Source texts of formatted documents
+--
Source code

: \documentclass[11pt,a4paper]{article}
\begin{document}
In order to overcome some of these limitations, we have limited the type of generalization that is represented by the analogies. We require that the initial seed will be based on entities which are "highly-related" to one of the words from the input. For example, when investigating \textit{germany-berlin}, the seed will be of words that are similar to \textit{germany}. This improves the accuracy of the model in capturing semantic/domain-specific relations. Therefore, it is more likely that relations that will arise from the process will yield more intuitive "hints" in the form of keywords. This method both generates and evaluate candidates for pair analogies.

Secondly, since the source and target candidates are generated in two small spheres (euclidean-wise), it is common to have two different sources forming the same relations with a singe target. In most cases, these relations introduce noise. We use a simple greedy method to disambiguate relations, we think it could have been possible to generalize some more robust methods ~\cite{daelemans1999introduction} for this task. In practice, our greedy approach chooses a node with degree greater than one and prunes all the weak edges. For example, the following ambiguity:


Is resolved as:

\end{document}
+--
Search the entries for the word "method" and copy every line that has it.

In order to overcome some of these limitations, we have limited the type of generalization that is represented by the analogies. We require that the initial seed will be based on entities which are "highly-related" to one of the words from the input. For example, when investigating \textit{germany-berlin}, the seed will be of words that are similar to \textit{germany}. This improves the accuracy of the model in capturing semantic/domain-specific relations. Therefore, it is more likely that relations that will arise from the process will yield more intuitive "hints" in the form of keywords. This method both generates and evaluate candidates for pair analogies.
Secondly, since the source and target candidates are generated in two small spheres (euclidean-wise), it is common to have two different sources forming the same relations with a singe target. In most cases, these relations introduce noise. We use a simple greedy method to disambiguate relations, we think it could have been possible to generalize some more robust methods ~\cite{daelemans1999introduction} for this task. In practice, our greedy approach chooses a node with degree greater than one and prunes all the weak edges. For example, the following ambiguity:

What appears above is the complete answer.